TRAMPLED BY TURTLES
Trampled by Turtles are from Duluth, Minnesota, where frontman Dave Simonett initially formed the group as a side project in 2003. At the time, Simonett had lost most of his music gear, thanks to a group of enterprising car thieves who’d ransacked his vehicle while he played a show with his previous band. Left with nothing more than an acoustic guitar, he began piecing together a new band, this time taking inspiration from bluegrass, folk, and other genres that didn’t rely on amplification. Simonett hadn’t played any bluegrass music before, and he filled his lineup with other newcomers to the genre, including fiddler Ryan Young (who’d previously played drums in a speed metal act) and bassist Tim Saxhaug. Along with mandolinist Erik Berry and banjo player Dave Carroll, the group began carving out a fast, frenetic sound that owed as much to rock & roll as bluegrass.
Trampled by Turtles released their first record, Songs from a Ghost Town, in 2004. In a genre steeped in tradition, the album stood out for its contemporary sound, essentially bridging the gap between the bandmates’ background in rock music and their new acoustic leanings. Blue Sky and the Devil (2005) and Trouble (2007) explored a similar sound, but it wasn’t until 2008 and the band’s fourth release, Duluth, that Trampled by Turtles received recognition by the bluegrass community.
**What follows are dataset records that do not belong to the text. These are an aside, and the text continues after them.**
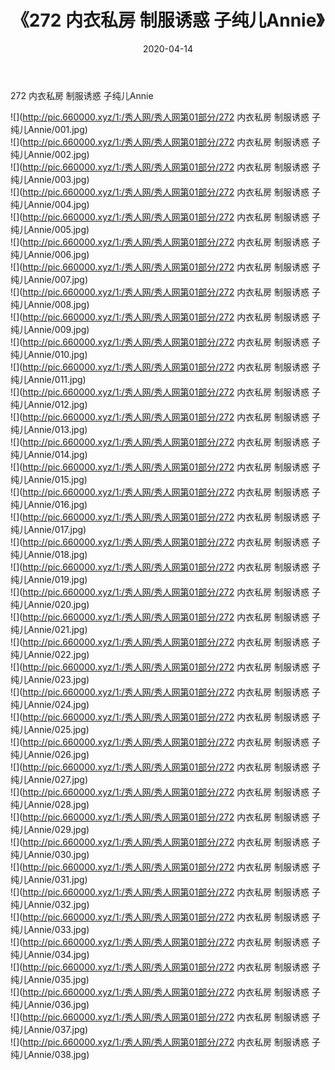 ﻿---
layout: post
title:  《272 内衣私房 制服诱惑 子纯儿Annie》
date:   2020-04-14
img: http://pic.660000.xyz/1:/秀人网/秀人网第01部分/272 内衣私房 制服诱惑 子纯儿Annie/000.jpg
categories: [美女, 清纯, 唯美]
---

272 内衣私房 制服诱惑 子纯儿Annie

  ![](http://pic.660000.xyz/1:/秀人网/秀人网第01部分/272 内衣私房 制服诱惑 子纯儿Annie/001.jpg) <br> ![](http://pic.660000.xyz/1:/秀人网/秀人网第01部分/272 内衣私房 制服诱惑 子纯儿Annie/002.jpg) <br> ![](http://pic.660000.xyz/1:/秀人网/秀人网第01部分/272 内衣私房 制服诱惑 子纯儿Annie/003.jpg) <br> ![](http://pic.660000.xyz/1:/秀人网/秀人网第01部分/272 内衣私房 制服诱惑 子纯儿Annie/004.jpg) <br> ![](http://pic.660000.xyz/1:/秀人网/秀人网第01部分/272 内衣私房 制服诱惑 子纯儿Annie/005.jpg) <br> ![](http://pic.660000.xyz/1:/秀人网/秀人网第01部分/272 内衣私房 制服诱惑 子纯儿Annie/006.jpg) <br> ![](http://pic.660000.xyz/1:/秀人网/秀人网第01部分/272 内衣私房 制服诱惑 子纯儿Annie/007.jpg) <br> ![](http://pic.660000.xyz/1:/秀人网/秀人网第01部分/272 内衣私房 制服诱惑 子纯儿Annie/008.jpg) <br> ![](http://pic.660000.xyz/1:/秀人网/秀人网第01部分/272 内衣私房 制服诱惑 子纯儿Annie/009.jpg) <br> ![](http://pic.660000.xyz/1:/秀人网/秀人网第01部分/272 内衣私房 制服诱惑 子纯儿Annie/010.jpg) <br> ![](http://pic.660000.xyz/1:/秀人网/秀人网第01部分/272 内衣私房 制服诱惑 子纯儿Annie/011.jpg) <br> ![](http://pic.660000.xyz/1:/秀人网/秀人网第01部分/272 内衣私房 制服诱惑 子纯儿Annie/012.jpg) <br> ![](http://pic.660000.xyz/1:/秀人网/秀人网第01部分/272 内衣私房 制服诱惑 子纯儿Annie/013.jpg) <br> ![](http://pic.660000.xyz/1:/秀人网/秀人网第01部分/272 内衣私房 制服诱惑 子纯儿Annie/014.jpg) <br> ![](http://pic.660000.xyz/1:/秀人网/秀人网第01部分/272 内衣私房 制服诱惑 子纯儿Annie/015.jpg) <br> ![](http://pic.660000.xyz/1:/秀人网/秀人网第01部分/272 内衣私房 制服诱惑 子纯儿Annie/016.jpg) <br> ![](http://pic.660000.xyz/1:/秀人网/秀人网第01部分/272 内衣私房 制服诱惑 子纯儿Annie/017.jpg) <br> ![](http://pic.660000.xyz/1:/秀人网/秀人网第01部分/272 内衣私房 制服诱惑 子纯儿Annie/018.jpg) <br> ![](http://pic.660000.xyz/1:/秀人网/秀人网第01部分/272 内衣私房 制服诱惑 子纯儿Annie/019.jpg) <br> ![](http://pic.660000.xyz/1:/秀人网/秀人网第01部分/272 内衣私房 制服诱惑 子纯儿Annie/020.jpg) <br> ![](http://pic.660000.xyz/1:/秀人网/秀人网第01部分/272 内衣私房 制服诱惑 子纯儿Annie/021.jpg) <br> ![](http://pic.660000.xyz/1:/秀人网/秀人网第01部分/272 内衣私房 制服诱惑 子纯儿Annie/022.jpg) <br> ![](http://pic.660000.xyz/1:/秀人网/秀人网第01部分/272 内衣私房 制服诱惑 子纯儿Annie/023.jpg) <br> ![](http://pic.660000.xyz/1:/秀人网/秀人网第01部分/272 内衣私房 制服诱惑 子纯儿Annie/024.jpg) <br> ![](http://pic.660000.xyz/1:/秀人网/秀人网第01部分/272 内衣私房 制服诱惑 子纯儿Annie/025.jpg) <br> ![](http://pic.660000.xyz/1:/秀人网/秀人网第01部分/272 内衣私房 制服诱惑 子纯儿Annie/026.jpg) <br> ![](http://pic.660000.xyz/1:/秀人网/秀人网第01部分/272 内衣私房 制服诱惑 子纯儿Annie/027.jpg) <br> ![](http://pic.660000.xyz/1:/秀人网/秀人网第01部分/272 内衣私房 制服诱惑 子纯儿Annie/028.jpg) <br> ![](http://pic.660000.xyz/1:/秀人网/秀人网第01部分/272 内衣私房 制服诱惑 子纯儿Annie/029.jpg) <br> ![](http://pic.660000.xyz/1:/秀人网/秀人网第01部分/272 内衣私房 制服诱惑 子纯儿Annie/030.jpg) <br> ![](http://pic.660000.xyz/1:/秀人网/秀人网第01部分/272 内衣私房 制服诱惑 子纯儿Annie/031.jpg) <br> ![](http://pic.660000.xyz/1:/秀人网/秀人网第01部分/272 内衣私房 制服诱惑 子纯儿Annie/032.jpg) <br> ![](http://pic.660000.xyz/1:/秀人网/秀人网第01部分/272 内衣私房 制服诱惑 子纯儿Annie/033.jpg) <br> ![](http://pic.660000.xyz/1:/秀人网/秀人网第01部分/272 内衣私房 制服诱惑 子纯儿Annie/034.jpg) <br> ![](http://pic.660000.xyz/1:/秀人网/秀人网第01部分/272 内衣私房 制服诱惑 子纯儿Annie/035.jpg) <br> ![](http://pic.660000.xyz/1:/秀人网/秀人网第01部分/272 内衣私房 制服诱惑 子纯儿Annie/036.jpg) <br> ![](http://pic.660000.xyz/1:/秀人网/秀人网第01部分/272 内衣私房 制服诱惑 子纯儿Annie/037.jpg) <br> ![](http://pic.660000.xyz/1:/秀人网/秀人网第01部分/272 内衣私房 制服诱惑 子纯儿Annie/038.jpg) <br>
Duluth peaked at number eight on the Billboard bluegrass chart and paved the way for a number of festival appearances. When Palomino arrived in 2010, it was met with an even greater response, debuting at the top of the bluegrass chart and remaining in the Top Ten for more than a year. Two years later, their crossover appeal landed them at number 32 on the Billboard 200 pop charts upon the release of their sixth album, Stars and Satellites. In addition to major bluegrass and folk festivals, they began showing up at Coachella, Bumbershoot, and Lollapalooza. The official concert album, Live at First Avenue, followed in 2013, recorded at Minnesota’s most famous venue. A year later, the band returned with the darker-toned Wild Animals, which bettered its studio predecessor on the album charts, reaching number 29. Trampled will release their latest album Life Is Good On The Open Road on May 4th, 2018.
There are outlaws, and there are outlaws. Some practice the pose and cultivate the image, though seldom dirty their soft, bourgeois hands with anything actually outside the law. When they do, it is often despicable, irresponsible or just plain mundane. The Actual Wolf, however, is a real outlaw and has pled guilty to it. Between the bust and before the trial AW recorded a pair of EPs, each showing ‘another side of the Wolf’. The first is USA, an everyman’s acoustic album that channels both Woody and Zimmerman on a smuggler’s road trip on the cop-laden corridor of the I-80. The second—Lightning & the Wolf— conjures a 30-something’s symphony to Gawd, a rock EP at times so ethereal that it floats like smoke up into the aether, at others so earthy & grounded you can almost feel the parole. This is not music that pleads for forgiveness—the man has given his freedom as a sacrament at the altar of his beliefs. Rather, these are songs of redemption. Actual Wolf has paid a price, but like many deals with devils, seems to have come out the greater for it.
Some of you might recall Chapter One of the Actual Wolf story, but the details are timeworn enough to no longer bear repeating. The bullet points, however, remain important: trapped in a tiny town you’ve long since outgrown, the tedium of days waiting through obligations and hassles, stranded in the doldrums between tours and back-up gigs. Eric Pollard used this time as best he could, and the results speak for themselves.
In Chapter Two, the concept of Actual Wolf has evolved from ‘man’ to ‘band’. Besides Pollard, the effort now includes collaborators Steve Garrington, Jacob Hanson and Jeremy Hanson, and ‘Actual Wolf’ finds them fully enmeshed and luxuriant in their synergy together. Produced by Alan Sparhawk and mixed by Erik Koskinen, Actual Wolf comfortably demonstrates the timelessness of meticulous studio technique. Layered vocals and rich, tube-driven guitars lend a warm patina not out of place resting in a battered sleeve in a dusty record bin. Complex harmonies soar and shimmer, to hang like restless hawks in the thermals above the rich, earthy loam of Pollard’s effortless working class poeticism.
In these songs, angels and devils mingle in neutral territory, and stubborn optimism burns life’s accumulated disappointment as fuel. This is the sound of a New Americana: an accretion of influences as rich, dense and multicolored as a bed of living coral. Using ragged and tattered maps drawn by the weary, troubled troubadours of eras past, Actual Wolf navigates the freshly paved highways of the contemporary palette.